Back to that topic of the construction of that old dream of Luther King, in the same interview, rev. Pat Robertson, founder of the Christian Coalition, mentioned a comparison made by young people, specially the white evangelicals. Some polls show that Obama won 32 percent of this group whose age is between 18 and 29. In other words, they thought he was a kind of Messiahs or Moses. Now, the media treat him like a sinner. What happened?
He was never the Messiah. And as I tired to explain above, the Washington media is a completely unreliable barometer of who anyone really is. Pat Robertson, by the way, is one of the most dangerous fools of our time.

How do you evaluate the coverage of first lady Michele Obama? Was the media trying to make her a new Mrs. Kennedy?
Like Mrs. Kennedy, Mrs. Obama is a stylish and extremely intelligent first lady. So I suppose some of those comparisons are appropriate.

Obama, one of the most popular presidents on earth, said >at a lunch at the Group 20 summit in London held on 9th April of 2009 that the title belongs to Lula. However, that title doesn’t apply to our president. At least it is what our media thinks about Lula. Does the same thing happen with Obama? What does the American media think about Lula?
I would say most of the American media is quite ignorant of what Lula has accomplished. We are sadly, famously ignorant about the leaders of most foreign countries.

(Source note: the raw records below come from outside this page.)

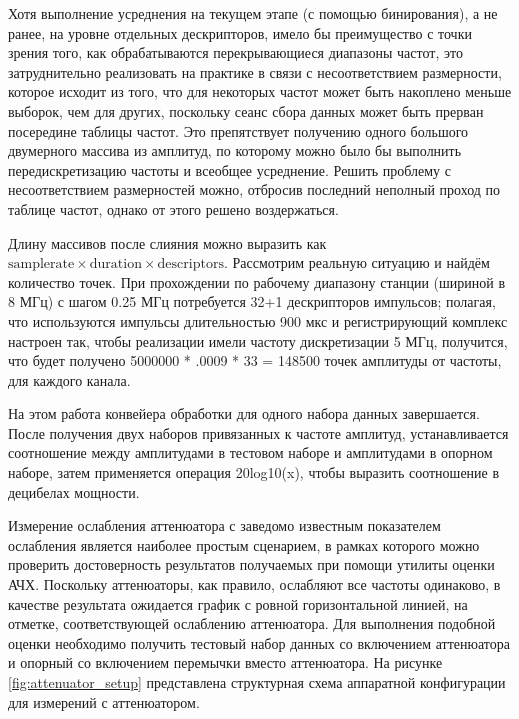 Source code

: \documentclass{report}
\begin{document}
Хотя выполнение усреднения на текущем этапе (с помощью бинирования), а не ранее, на уровне отдельных дескрипторов, имело бы преимущество с точки зрения того, как обрабатываются перекрывающиеся диапазоны частот, это затруднительно реализовать на практике в связи с несоответствием размерности, которое исходит из того, что для некоторых частот может быть накоплено меньше выборок, чем для других, поскольку сеанс сбора данных может быть прерван посередине таблицы частот. Это препятствует получению одного большого двумерного массива из амплитуд, по которому можно было бы выполнить передискретизацию частоты и всеобщее усреднение. Решить проблему с несоответствием размерностей можно, отбросив последний неполный проход по таблице частот, однако от этого решено воздержаться.

Длину массивов после слияния можно выразить как $\text{samplerate} \times \text{duration} \times \text{descriptors}$. Рассмотрим реальную ситуацию и найдём количество точек. При прохождении по рабочему диапазону станции (шириной в 8 МГц) с шагом 0.25 МГц потребуется 32+1 дескрипторов импульсов; полагая, что используются импульсы  длительностью 900 мкс и регистрирующий комплекс настроен так, чтобы реализации имели частоту дискретизации 5 МГц, получится, что будет получено 5000000 * .0009 * 33 = 148500 точек амплитуды от частоты, для каждого канала.

На этом работа конвейера обработки для одного набора данных завершается. После получения двух наборов привязанных к частоте амплитуд, устанавливается соотношение между амплитудами в тестовом наборе и амплитудами в опорном наборе, затем применяется операция 20log10(x), чтобы выразить соотношение в децибелах мощности.

Измерение ослабления аттенюатора с заведомо известным показателем ослабления является наиболее простым сценарием, в рамках которого можно проверить достоверность результатов получаемых при помощи утилиты оценки АЧХ. Поскольку аттенюаторы, как правило, ослабляют все частоты одинаково, в качестве результата ожидается график с ровной горизонтальной линией, на отметке, соответствующей ослаблению аттенюатора. Для выполнения подобной оценки необходимо получить тестовый набор данных со включением аттенюатора и опорный со включением перемычки вместо аттенюатора. На рисунке \ref{fig:attenuator_setup} представлена структурная схема аппаратной конфигурации для измерений с аттенюатором.

\end{document}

Did the media buy the slogan Yes we can?
The media was certainly intoxicated by the story of a black, freshman Senator, catapulting himself from obscurity with a single speech before the Democratic Convention of 2004. In fact, he wasn't even a Senator yet when he gave that speech.

So, can we?
We won't be able to give an intelligent answer to that question at least until the end of Obama's first four years in office. The answer right now remains "maybe."